WORK REQUEST
The lines to extract run from the first line of the material below to the line containing "## Acceptance Criteria", both included; leave the pictures behind.

DATA RECORDS
-*-*-

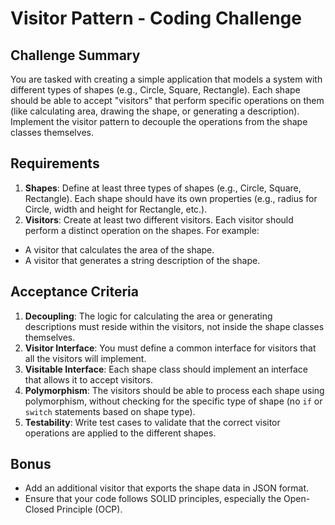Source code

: # Visitor Pattern - Coding Challenge

## Challenge Summary

You are tasked with creating a simple application that models a system with different types of shapes (e.g., Circle, Square, Rectangle). Each shape should be able to accept "visitors" that perform specific operations on them (like calculating area, drawing the shape, or generating a description). Implement the visitor pattern to decouple the operations from the shape classes themselves.

## Requirements

1. **Shapes**: Define at least three types of shapes (e.g., Circle, Square, Rectangle). Each shape should have its own properties (e.g., radius for Circle, width and height for Rectangle, etc.).
2. **Visitors**: Create at least two different visitors. Each visitor should perform a distinct operation on the shapes. For example:

- A visitor that calculates the area of the shape.
- A visitor that generates a string description of the shape.

## Acceptance Criteria

1. **Decoupling**: The logic for calculating the area or generating descriptions must reside within the visitors, not inside the shape classes themselves.
2. **Visitor Interface**: You must define a common interface for visitors that all the visitors will implement.
3. **Visitable Interface**: Each shape class should implement an interface that allows it to accept visitors.
4. **Polymorphism**: The visitors should be able to process each shape using polymorphism, without checking for the specific type of shape (no `if` or `switch` statements based on shape type).
5. **Testability**: Write test cases to validate that the correct visitor operations are applied to the different shapes.

## Bonus

- Add an additional visitor that exports the shape data in JSON format.
- Ensure that your code follows SOLID principles, especially the Open-Closed Principle (OCP).
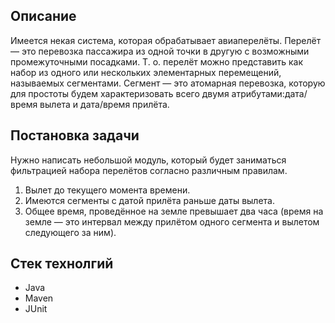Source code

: ## Описание 
Имеется некая система, которая обрабатывает авиаперелёты. 
Перелёт — это перевозка пассажира из одной точки в другую с возможными промежуточными посадками. Т. о. перелёт можно представить как набор из одного или нескольких элементарных перемещений, называемых сегментами. 
Сегмент — это атомарная перевозка, которую для простоты будем характеризовать всего двумя атрибутами:дата/время вылета и дата/время прилёта.

## Постановка задачи
Нужно написать небольшой модуль, который будет заниматься фильтрацией набора перелётов согласно различным правилам.

1. Вылет до текущего момента времени.
2. Имеются сегменты с датой прилёта раньше даты вылета.
3. Общее время, проведённое на земле превышает два часа (время на земле — это интервал между прилётом одного сегмента и вылетом следующего за ним).

## Стек технолгий
+ Java
+ Maven
+ JUnit
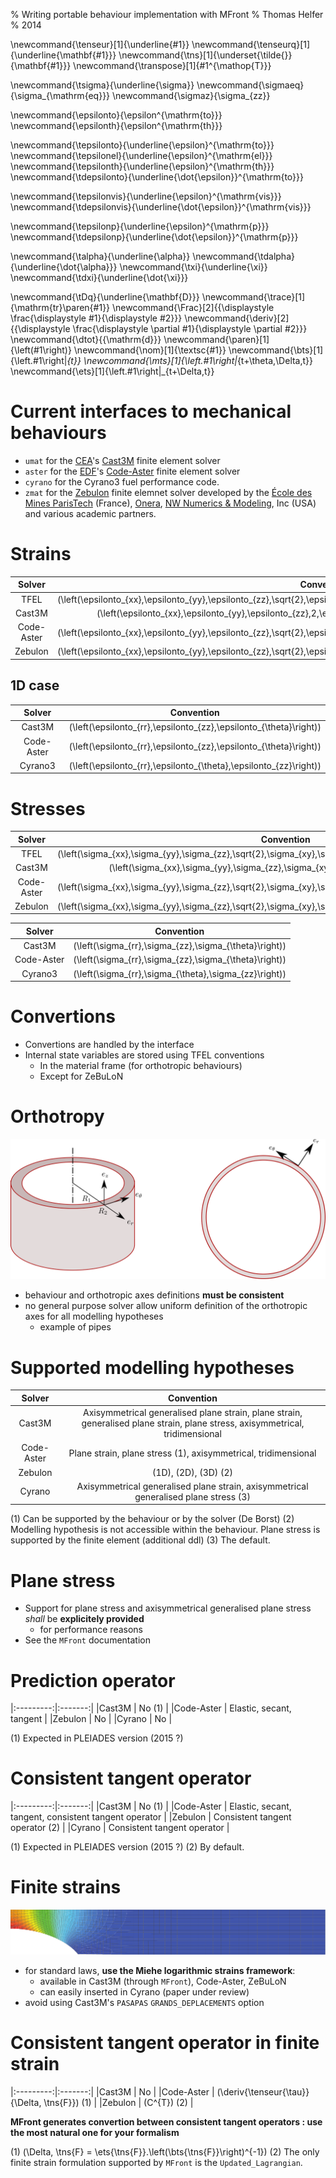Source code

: % Writing portable behaviour implementation with MFront
% Thomas Helfer
% 2014

\newcommand{\tenseur}[1]{\underline{#1}}
\newcommand{\tenseurq}[1]{\underline{\mathbf{#1}}}
\newcommand{\tns}[1]{\underset{\tilde{}}{\mathbf{#1}}}
\newcommand{\transpose}[1]{#1^{\mathop{T}}}

\newcommand{\tsigma}{\underline{\sigma}}
\newcommand{\sigmaeq}{\sigma_{\mathrm{eq}}}
\newcommand{\sigmaz}{\sigma_{zz}}

\newcommand{\epsilonto}{\epsilon^{\mathrm{to}}}
\newcommand{\epsilonth}{\epsilon^{\mathrm{th}}}

\newcommand{\tepsilonto}{\underline{\epsilon}^{\mathrm{to}}}
\newcommand{\tepsilonel}{\underline{\epsilon}^{\mathrm{el}}}
\newcommand{\tepsilonth}{\underline{\epsilon}^{\mathrm{th}}}
\newcommand{\tdepsilonto}{\underline{\dot{\epsilon}}^{\mathrm{to}}}

\newcommand{\tepsilonvis}{\underline{\epsilon}^{\mathrm{vis}}}
\newcommand{\tdepsilonvis}{\underline{\dot{\epsilon}}^{\mathrm{vis}}}

\newcommand{\tepsilonp}{\underline{\epsilon}^{\mathrm{p}}}
\newcommand{\tdepsilonp}{\underline{\dot{\epsilon}}^{\mathrm{p}}}

\newcommand{\talpha}{\underline{\alpha}}
\newcommand{\tdalpha}{\underline{\dot{\alpha}}}
\newcommand{\txi}{\underline{\xi}}
\newcommand{\tdxi}{\underline{\dot{\xi}}}

\newcommand{\tDq}{\underline{\mathbf{D}}}
\newcommand{\trace}[1]{\mathrm{tr}\paren{#1}}
\newcommand{\Frac}[2]{{\displaystyle \frac{\displaystyle #1}{\displaystyle #2}}}
\newcommand{\deriv}[2]{{\displaystyle \frac{\displaystyle \partial #1}{\displaystyle \partial #2}}}
\newcommand{\dtot}{{\mathrm{d}}}
\newcommand{\paren}[1]{\left(#1\right)}
\newcommand{\nom}[1]{\textsc{#1}}
\newcommand{\bts}[1]{\left.#1\right|_{t}}
\newcommand{\mts}[1]{\left.#1\right|_{t+\theta\,\Delta\,t}}
\newcommand{\ets}[1]{\left.#1\right|_{t+\Delta\,t}}

# Current interfaces to mechanical behaviours

- `umat` for the [CEA](http://www.cea.fr/)'s
  [Cast3M](http://www-cast3m.cea.fr/) finite element solver
- `aster` for the [EDF](http://www.edf.com/)'s
  [Code-Aster](http://www.code-aster.org) finite element
  solver
- `cyrano` for the Cyrano3 fuel performance code.
- `zmat` for the [Zebulon](www.zset-software.com/products/zebulon/)
  finite elemnet solver developed by the
  [École des Mines ParisTech](http://www.mines-paristech.fr/)
  (France), [Onera](http://www.onera.fr),
  [NW Numerics & Modeling](http://www.nwnumerics.com), Inc (USA) and
  various academic partners.

# Strains

|   Solver  |                                                         Convention                                                                            |
|:---------:|:---------------------------------------------------------------------------------------------------------------------------------------------:|
|TFEL       |\(\left(\epsilonto_{xx},\epsilonto_{yy},\epsilonto_{zz},\sqrt{2}\,\epsilonto_{xy},\sqrt{2}\,\epsilonto_{xy},\sqrt{2}\,\epsilonto_{yz}\right)\) |
|Cast3M     |\(\left(\epsilonto_{xx},\epsilonto_{yy},\epsilonto_{zz},2\,\epsilonto_{xy},2\,\epsilonto_{xy},2\,\epsilonto_{yz}\right)\)                      |
|Code-Aster |\(\left(\epsilonto_{xx},\epsilonto_{yy},\epsilonto_{zz},\sqrt{2}\,\epsilonto_{xy},\sqrt{2}\,\epsilonto_{xy},\sqrt{2}\,\epsilonto_{yz}\right)\) |
|Zebulon    |\(\left(\epsilonto_{xx},\epsilonto_{yy},\epsilonto_{zz},\sqrt{2}\,\epsilonto_{xy},\sqrt{2}\,\epsilonto_{yz},\sqrt{2}\,\epsilonto_{xz}\right)\) |

## 1D case


|   Solver  |                   Convention                                        |
|:---------:|:-------------------------------------------------------------------:|
|Cast3M     |\(\left(\epsilonto_{rr},\epsilonto_{zz},\epsilonto_{\theta}\right)\) |
|Code-Aster |\(\left(\epsilonto_{rr},\epsilonto_{zz},\epsilonto_{\theta}\right)\) |
|Cyrano3    |\(\left(\epsilonto_{rr},\epsilonto_{\theta},\epsilonto_{zz}\right)\) |

# Stresses

|   Solver  |                                                         Convention                                                    |
|:---------:|:---------------------------------------------------------------------------------------------------------------------:|
|TFEL       |\(\left(\sigma_{xx},\sigma_{yy},\sigma_{zz},\sqrt{2}\,\sigma_{xy},\sqrt{2}\,\sigma_{xy},\sqrt{2}\,\sigma_{yz}\right)\) |
|Cast3M     |\(\left(\sigma_{xx},\sigma_{yy},\sigma_{zz},\sigma_{xy},\sigma_{xy},\sigma_{yz}\right)\)                               |
|Code-Aster |\(\left(\sigma_{xx},\sigma_{yy},\sigma_{zz},\sqrt{2}\,\sigma_{xy},\sqrt{2}\,\sigma_{xy},\sqrt{2}\,\sigma_{yz}\right)\) |
|Zebulon    |\(\left(\sigma_{xx},\sigma_{yy},\sigma_{zz},\sqrt{2}\,\sigma_{xy},\sqrt{2}\,\sigma_{yz},\sqrt{2}\,\sigma_{xz}\right)\) |

|   Solver  |                   Convention                                        |
|:---------:|:-------------------------------------------------------------------:|
|Cast3M     |\(\left(\sigma_{rr},\sigma_{zz},\sigma_{\theta}\right)\)              |
|Code-Aster |\(\left(\sigma_{rr},\sigma_{zz},\sigma_{\theta}\right)\)              |
|Cyrano3    |\(\left(\sigma_{rr},\sigma_{\theta},\sigma_{zz}\right)\)              |

# Convertions

- Convertions are handled by the interface
- Internal state variables are stored using TFEL conventions
    - In the material frame (for orthotropic behaviours)
    - Except for ZeBuLoN

# Orthotropy

![](img/pipe.svg "Recommended definition for the orthotropic axes for pipes")

- behaviour and orthotropic axes definitions **must be consistent**
- no general purpose solver allow uniform definition of the
  orthotropic axes for all modelling hypotheses
    - example of pipes

# Supported modelling hypotheses

|   Solver  |                                                         Convention                                                 |
|:---------:|:------------------------------------------------------------------------------------------------------------------:|
|Cast3M     | Axisymmetrical generalised plane strain, plane strain, generalised plane strain, plane stress, axisymmetrical, tridimensional  |
|Code-Aster | Plane strain, plane stress (1), axisymmetrical, tridimensional                                                     |
|Zebulon    | \(1D\), \(2D\), \(3D\) (2)                                                                                         |
|Cyrano     | Axisymmetrical generalised plane strain, axisymmetrical generalised plane stress (3)                               |

(1) Can be supported by the behaviour or by the solver (De Borst)
(2) Modelling hypothesis is not accessible within the behaviour. Plane
	stress is supported by the finite element (additional ddl)
(3) The default.

# Plane stress

- Support for plane stress and axisymmetrical generalised plane
  stress *shall* be **explicitely provided**
    - for performance reasons
- See the `MFront` documentation

# Prediction operator

|:---------:|:-------:|
|Cast3M     | No (1)  |
|Code-Aster | Elastic, secant, tangent |
|Zebulon    | No      |
|Cyrano     | No      |

(1) Expected in PLEIADES version (2015 ?)

# Consistent tangent operator

|:---------:|:-------:|
|Cast3M     | No (1)  |
|Code-Aster | Elastic, secant, tangent, consistent tangent operator  |
|Zebulon    | Consistent tangent operator (2)  |
|Cyrano     | Consistent tangent operator      |

(1) Expected in PLEIADES version (2015 ?)
(2) By default.

# Finite strains

![](img/LogarithmicStrainPlasticity-ssna303.svg)

- for standard laws, **use the Miehe logarithmic strains framework**:
    - available in Cast3M (through `MFront`), Code-Aster, ZeBuLoN
	- can easily inserted in Cyrano (paper under review)
- avoid using Cast3M's `PASAPAS` `GRANDS_DEPLACEMENTS` option

# Consistent tangent operator in finite strain

|:---------:|:-------:|
|Cast3M     | No  |
|Code-Aster | \(\deriv{\tenseur{\tau}}{\Delta\, \tns{F}}\) (1)  |
|Zebulon    | \(C^{T}\) (2)  |

**MFront generates convertion between consistent tangent operators :
  use the most natural one for your formalism**

(1) \(\Delta\, \tns{F} = \ets{\tns{F}}.\left(\bts{\tns{F}}\right)^{-1}\)
(2) The only finite strain formulation supported by `MFront` is the
`Updated_Lagrangian`.

<!-- pandoc -s -f markdown+tex_math_single_backslash --bibliography=bibliography.bib --filter pandoc-citeproc --slide-level 1 --toc --mathjax -i -t revealjs -V theme:beige -H mysettings.css  portability.md -o portability.html -->
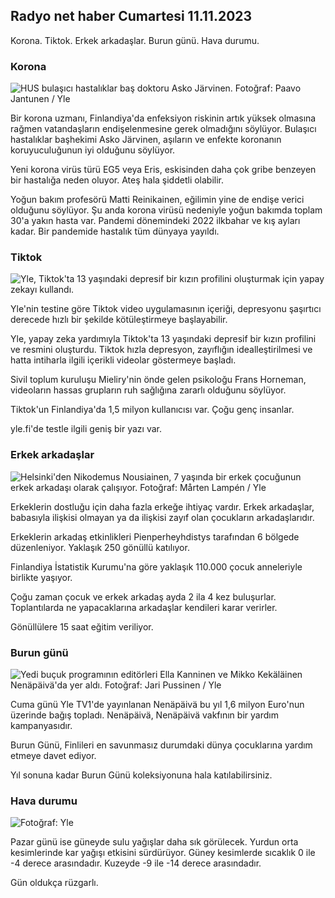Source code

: ## Radyo net haber Cumartesi 11.11.2023

Korona. Tiktok. Erkek arkadaşlar. Burun günü. Hava durumu.

### Korona

![HUS bulaşıcı hastalıklar baş doktoru Asko Järvinen. Fotoğraf: Paavo Jantunen / Yle](https://images.cdn.yle.fi/image/upload/c_crop,h_3027,w_5382,x_0,y_311/ar_1.7777777777777777,c_fill,g_faces,h_675,w_1200/dpr_1.0/q_auto:eco/f_auto/fl_lossy/v1699692578/39-1199235654f3bb0eba14)

Bir korona uzmanı, Finlandiya'da enfeksiyon riskinin artık yüksek olmasına rağmen vatandaşların endişelenmesine gerek olmadığını söylüyor. Bulaşıcı hastalıklar başhekimi Asko Järvinen, aşıların ve enfekte koronanın koruyuculuğunun iyi olduğunu söylüyor.

Yeni korona virüs türü EG5 veya Eris, eskisinden daha çok gribe benzeyen bir hastalığa neden oluyor. Ateş hala şiddetli olabilir.

Yoğun bakım profesörü Matti Reinikainen, eğilimin yine de endişe verici olduğunu söylüyor. Şu anda korona virüsü nedeniyle yoğun bakımda toplam 30'a yakın hasta var. Pandemi dönemindeki 2022 ilkbahar ve kış ayları kadar. Bir pandemide hastalık tüm dünyaya yayıldı.

### Tiktok

![Yle, Tiktok'ta 13 yaşındaki depresif bir kızın profilini oluşturmak için yapay zekayı kullandı. ](https://images.cdn.yle.fi/image/upload/c_crop,h_2955,w_5255,x_371,y_789/ar_1.777777777777777,c_fill,g_faces,h_675,w_1200/dpr_1.0/q_auto:eco/f_auto/fl_lossy/v1697625813/39-1187987652fb3e8a7ce7)

Yle'nin testine göre Tiktok video uygulamasının içeriği, depresyonu şaşırtıcı derecede hızlı bir şekilde kötüleştirmeye başlayabilir.

Yle, yapay zeka yardımıyla Tiktok'ta 13 yaşındaki depresif bir kızın profilini ve resmini oluşturdu. Tiktok hızla depresyon, zayıflığın idealleştirilmesi ve hatta intiharla ilgili içerikli videolar göstermeye başladı.

Sivil toplum kuruluşu Mieliry'nin önde gelen psikoloğu Frans Horneman, videoların hassas grupların ruh sağlığına zararlı olduğunu söylüyor.

Tiktok'un Finlandiya'da 1,5 milyon kullanıcısı var. Çoğu genç insanlar.

yle.fi'de testle ilgili geniş bir yazı var.

### Erkek arkadaşlar

![Helsinki'den Nikodemus Nousiainen, 7 yaşında bir erkek çocuğunun erkek arkadaşı olarak çalışıyor. Fotoğraf: Mårten Lampén / Yle](https://images.cdn.yle.fi/image/upload/c_crop,h_2250,w_4000,x_0,y_150/ar_1.7777777777777777,c_fill,g_faces,h_675,w_1200/dpr_1.0/q_auto:eco/f_auto/fl_lossy/v1699361417/39-1197061654a30293868a)

Erkeklerin dostluğu için daha fazla erkeğe ihtiyaç vardır. Erkek arkadaşlar, babasıyla ilişkisi olmayan ya da ilişkisi zayıf olan çocukların arkadaşlarıdır.

Erkeklerin arkadaş etkinlikleri Pienperheyhdistys tarafından 6 bölgede düzenleniyor. Yaklaşık 250 gönüllü katılıyor.

Finlandiya İstatistik Kurumu'na göre yaklaşık 110.000 çocuk anneleriyle birlikte yaşıyor.

Çoğu zaman çocuk ve erkek arkadaş ayda 2 ila 4 kez buluşurlar. Toplantılarda ne yapacaklarına arkadaşlar kendileri karar verirler.

Gönüllülere 15 saat eğitim veriliyor.

### Burun günü

![Yedi buçuk programının editörleri Ella Kanninen ve Mikko Kekäläinen Nenäpäivä'da yer aldı. Fotoğraf: Jari Pussinen / Yle](https://images.cdn.yle.fi/image/upload/c_crop,h_3125,w_5557,x_0,y_126/ar_1.7777777777777777,c_fill,g_faces,h_675,w_1200/dpr_1.0/q_auto:eco/f_auto/fl_lossy/v1699531130/39-1198130654cc7a81d6f6)

Cuma günü Yle TV1'de yayınlanan Nenäpäivä bu yıl 1,6 milyon Euro'nun üzerinde bağış topladı. Nenäpäivä, Nenäpäivä vakfının bir yardım kampanyasıdır.

Burun Günü, Finlileri en savunmasız durumdaki dünya çocuklarına yardım etmeye davet ediyor.

Yıl sonuna kadar Burun Günü koleksiyonuna hala katılabilirsiniz.

### Hava durumu

![ Fotoğraf: Yle](https://images.cdn.yle.fi/image/upload/c_crop,h_1080,w_1919,x_0,y_0/ar_1.7777777777777777,c_fill,g_faces,h_675,w_1200/dpr_1.0/q_auto:eco/f_auto/fl_lossy/v1699717391/39-1199335654fa0f0a84d5)

Pazar günü ise güneyde sulu yağışlar daha sık görülecek. Yurdun orta kesimlerinde kar yağışı etkisini sürdürüyor. Güney kesimlerde sıcaklık 0 ile -4 derece arasındadır. Kuzeyde -9 ile -14 derece arasındadır.

Gün oldukça rüzgarlı.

-*-*-

RESPONSE
Source code

: # Visitor Pattern - Coding Challenge

## Challenge Summary

You are tasked with creating a simple application that models a system with different types of shapes (e.g., Circle, Square, Rectangle). Each shape should be able to accept "visitors" that perform specific operations on them (like calculating area, drawing the shape, or generating a description). Implement the visitor pattern to decouple the operations from the shape classes themselves.

## Requirements

1. **Shapes**: Define at least three types of shapes (e.g., Circle, Square, Rectangle). Each shape should have its own properties (e.g., radius for Circle, width and height for Rectangle, etc.).
2. **Visitors**: Create at least two different visitors. Each visitor should perform a distinct operation on the shapes. For example:

- A visitor that calculates the area of the shape.
- A visitor that generates a string description of the shape.

## Acceptance Criteria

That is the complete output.